**Work item**
Collect every line below that contains the word "actual".

**Exercise inputs**
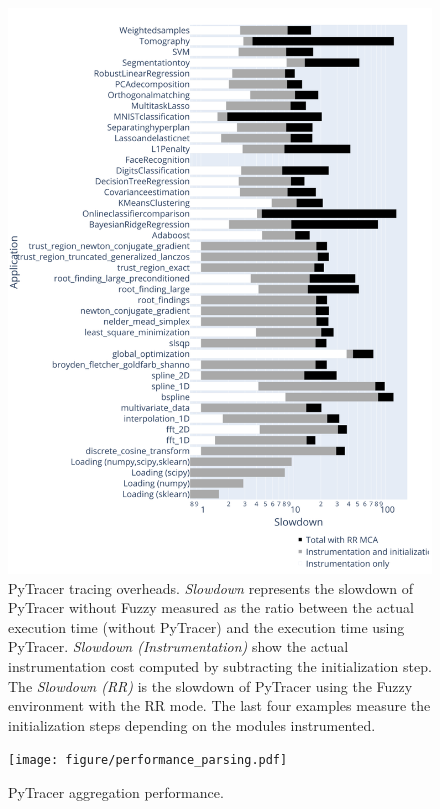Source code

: \documentclass[10pt,journal,compsoc]{IEEEtran}
\newcommand{\pytracer}[0]{PyTracer\xspace}
\begin{document}
\begin{figure}
    \centering
    \includegraphics[width=\linewidth]{figure/performance.pdf}
    \caption{ \pytracer tracing overheads. \textit{Slowdown} represents the
        slowdown of \pytracer without Fuzzy measured as the ratio between the
        actual execution time (without \pytracer) and the execution time using
        \pytracer. \textit{Slowdown (Instrumentation)} show the actual
        instrumentation cost computed by subtracting the initialization step.
        The \textit{Slowdown (RR)} is the slowdown of \pytracer using the Fuzzy
        environment with the RR mode. The last four examples measure the
        initialization steps depending on the modules instrumented.
    }
    \label{fig:performance_tracing}
\end{figure}

\begin{figure}
    \centering
    \texttt{[image: figure/performance\_parsing.pdf]}
    
    \caption{\pytracer aggregation performance.
    }
    \label{fig:performance_parsing}
\end{figure}
\end{document}
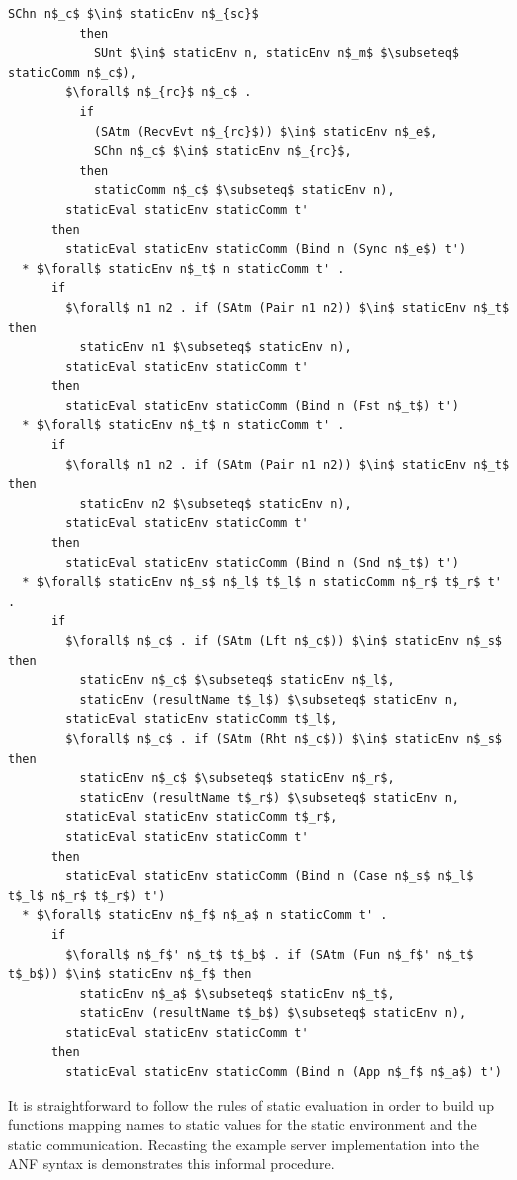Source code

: \documentclass[letterpaper, 11pt]{extarticle}
\begin{document}
\begin{lstlisting}[language=logic, mathescape]
            SChn n$_c$ $\in$ staticEnv n$_{sc}$ 
          then
            SUnt $\in$ staticEnv n, staticEnv n$_m$ $\subseteq$ staticComm n$_c$),
        $\forall$ n$_{rc}$ n$_c$ . 
          if
            (SAtm (RecvEvt n$_{rc}$)) $\in$ staticEnv n$_e$,
            SChn n$_c$ $\in$ staticEnv n$_{rc}$, 
          then
            staticComm n$_c$ $\subseteq$ staticEnv n),
        staticEval staticEnv staticComm t'
      then
        staticEval staticEnv staticComm (Bind n (Sync n$_e$) t')
  * $\forall$ staticEnv n$_t$ n staticComm t' . 
      if
        $\forall$ n1 n2 . if (SAtm (Pair n1 n2)) $\in$ staticEnv n$_t$ then
          staticEnv n1 $\subseteq$ staticEnv n),
        staticEval staticEnv staticComm t'
      then
        staticEval staticEnv staticComm (Bind n (Fst n$_t$) t')
  * $\forall$ staticEnv n$_t$ n staticComm t' . 
      if
        $\forall$ n1 n2 . if (SAtm (Pair n1 n2)) $\in$ staticEnv n$_t$ then
          staticEnv n2 $\subseteq$ staticEnv n),
        staticEval staticEnv staticComm t'
      then
        staticEval staticEnv staticComm (Bind n (Snd n$_t$) t')
  * $\forall$ staticEnv n$_s$ n$_l$ t$_l$ n staticComm n$_r$ t$_r$ t' . 
      if
        $\forall$ n$_c$ . if (SAtm (Lft n$_c$)) $\in$ staticEnv n$_s$ then 
          staticEnv n$_c$ $\subseteq$ staticEnv n$_l$,
          staticEnv (resultName t$_l$) $\subseteq$ staticEnv n,
        staticEval staticEnv staticComm t$_l$,
        $\forall$ n$_c$ . if (SAtm (Rht n$_c$)) $\in$ staticEnv n$_s$ then 
          staticEnv n$_c$ $\subseteq$ staticEnv n$_r$, 
          staticEnv (resultName t$_r$) $\subseteq$ staticEnv n, 
        staticEval staticEnv staticComm t$_r$,
        staticEval staticEnv staticComm t'
      then
        staticEval staticEnv staticComm (Bind n (Case n$_s$ n$_l$ t$_l$ n$_r$ t$_r$) t')
  * $\forall$ staticEnv n$_f$ n$_a$ n staticComm t' . 
      if
        $\forall$ n$_f$' n$_t$ t$_b$ . if (SAtm (Fun n$_f$' n$_t$ t$_b$)) $\in$ staticEnv n$_f$ then 
          staticEnv n$_a$ $\subseteq$ staticEnv n$_t$, 
          staticEnv (resultName t$_b$) $\subseteq$ staticEnv n),
        staticEval staticEnv staticComm t'
      then
        staticEval staticEnv staticComm (Bind n (App n$_f$ n$_a$) t')
\end{lstlisting}

It is straightforward to follow the rules of static evaluation in order to build up
functions mapping names to static values for the static environment
and the static communication.
Recasting the example server implementation into the
ANF syntax is demonstrates this
informal procedure.
\end{document}
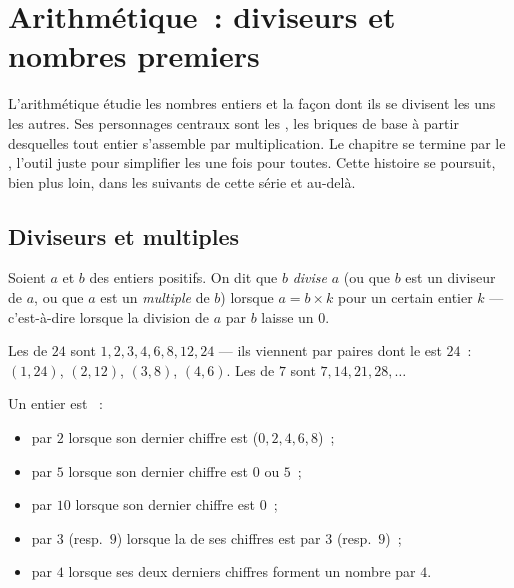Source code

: \chapter{Arithmétique~: diviseurs et nombres premiers}\label{ch:g9:arith}

L'arithmétique étudie les nombres entiers et la façon dont ils se
divisent les uns les autres. Ses personnages centraux sont les , les briques de base à partir desquelles tout entier s'assemble
par multiplication. Le chapitre se termine par le , l'outil juste pour simplifier les  une fois pour
toutes. Cette histoire se poursuit, bien plus loin, dans les 
suivants de cette série et au-delà.

\section{Diviseurs et multiples}

\begin{definition}\label{def:g9:arith:divisor}
Soient $a$ et $b$ des entiers positifs. On dit que $b$
\emph{divise} $a$ (ou que $b$ est un diviseur de $a$,
ou que $a$ est un \emph{multiple} de $b$) lorsque
$a = b \times k$ pour un certain entier $k$ --- c'est-à-dire lorsque la
division de $a$ par $b$ laisse un  $0$.
\end{definition}

\begin{example}
Les  de $24$ sont $1, 2, 3, 4, 6, 8, 12, 24$ --- ils viennent
par paires dont le  est $24$~: $(1,24)$, $(2,12)$, $(3,8)$,
$(4,6)$. Les  de $7$ sont $7, 14, 21, 28, \dots$
\end{example}

\begin{proposition}\label{prop:g9:arith:rules}
Un entier est ~:
\begin{itemize}
  \item par $2$ lorsque son dernier chiffre est  ($0, 2, 4, 6, 8$)~;
  \item par $5$ lorsque son dernier chiffre est $0$ ou $5$~;
  \item par $10$ lorsque son dernier chiffre est $0$~;
  \item par $3$ (resp.\ $9$) lorsque la  de ses chiffres est
         par $3$ (resp.\ $9$)~;
  \item par $4$ lorsque ses deux derniers chiffres forment un nombre
         par $4$.
\end{itemize}
\end{proposition}
\admitted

**Result of the exercise**
        actual execution time (without \pytracer) and the execution time using
        \pytracer. \textit{Slowdown (Instrumentation)} show the actual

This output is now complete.